WHAT YOU SHOULD DO.
The answer must consist of every line below containing "color".

---+---

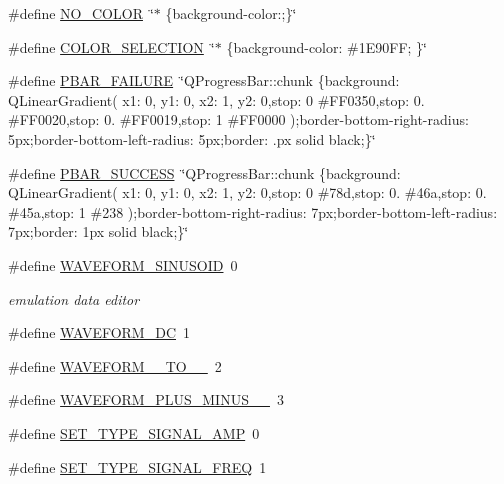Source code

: \begin{DoxyCompactItemize}
\item 
\#define \hyperlink{a00034_a69d859e537f858ca285d77a66755ded6}{N\+O\+\_\+\+C\+O\+L\+O\+R}~\char`\"{}$\ast$ \{background-\/color\+:;\}\char`\"{}
\item 
\#define \hyperlink{a00034_ab32e4b2a4ecbb271c28640764ed4824c}{C\+O\+L\+O\+R\+\_\+\+S\+E\+L\+E\+C\+T\+I\+O\+N}~\char`\"{}$\ast$ \{background-\/color\+: \#1\+E90\+F\+F; \}\char`\"{}
\item 
\#define \hyperlink{a00034_aa9f43b2774395af6510910f8feed7cb4}{P\+B\+A\+R\+\_\+\+F\+A\+I\+L\+U\+R\+E}~\char`\"{}Q\+Progress\+Bar\+::chunk \{background\+: Q\+Linear\+Gradient( x1\+: 0, y1\+: 0, x2\+: 1, y2\+: 0,stop\+: 0 \#F\+F0350,stop\+: 0. \#F\+F0020,stop\+: 0. \#F\+F0019,stop\+: 1 \#F\+F0000 );border-\/bottom-\/right-\/radius\+: 5px;border-\/bottom-\/left-\/radius\+: 5px;border\+: .\+px solid black;\}\char`\"{}
\item 
\#define \hyperlink{a00034_a1ff3389746e26aa43aed6c6b7c9997bd}{P\+B\+A\+R\+\_\+\+S\+U\+C\+C\+E\+S\+S}~\char`\"{}Q\+Progress\+Bar\+::chunk \{background\+: Q\+Linear\+Gradient( x1\+: 0, y1\+: 0, x2\+: 1, y2\+: 0,stop\+: 0 \#78d,stop\+: 0. \#46a,stop\+: 0. \#45a,stop\+: 1 \#238 );border-\/bottom-\/right-\/radius\+: 7px;border-\/bottom-\/left-\/radius\+: 7px;border\+: 1px solid black;\}\char`\"{}
\item 
\#define \hyperlink{a00034_aab68961c5134b28289cb1311cac7d500}{W\+A\+V\+E\+F\+O\+R\+M\+\_\+\+S\+I\+N\+U\+S\+O\+I\+D}~0
\begin{DoxyCompactList}\small\item\em emulation data editor \end{DoxyCompactList}\item 
\#define \hyperlink{a00034_a0997727a7675c2520283e5c2b2018d7d}{W\+A\+V\+E\+F\+O\+R\+M\+\_\+\+D\+C}~1
\item 
\#define \hyperlink{a00034_ae18fed2471b16a8516d721ff60671dd9}{W\+A\+V\+E\+F\+O\+R\+M\+\_\+\_\+\+T\+O\+\_\+\_}~2
\item 
\#define \hyperlink{a00034_a0923d3b365a36e1e8c401cec964aa36f}{W\+A\+V\+E\+F\+O\+R\+M\+\_\+\+P\+L\+U\+S\+\_\+\+M\+I\+N\+U\+S\+\_\+\_}~3
\item 
\#define \hyperlink{a00034_a32500d8cf5fb09339cc8f97d52206b41}{S\+E\+T\+\_\+\+T\+Y\+P\+E\+\_\+\+S\+I\+G\+N\+A\+L\+\_\+\+A\+M\+P}~0
\item 
\#define \hyperlink{a00034_ac1c2065e42f20c51064c84c0db23e9f5}{S\+E\+T\+\_\+\+T\+Y\+P\+E\+\_\+\+S\+I\+G\+N\+A\+L\+\_\+\+F\+R\+E\+Q}~1
\item 

\end{DoxyCompactItemize}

---+---

TASK RESULT.
\#define \hyperlink{a00034_a69d859e537f858ca285d77a66755ded6}{N\+O\+\_\+\+C\+O\+L\+O\+R}~\char`\"{}$\ast$ \{background-\/color\+:;\}\char`\"{}
\#define \hyperlink{a00034_ab32e4b2a4ecbb271c28640764ed4824c}{C\+O\+L\+O\+R\+\_\+\+S\+E\+L\+E\+C\+T\+I\+O\+N}~\char`\"{}$\ast$ \{background-\/color\+: \#1\+E90\+F\+F; \}\char`\"{}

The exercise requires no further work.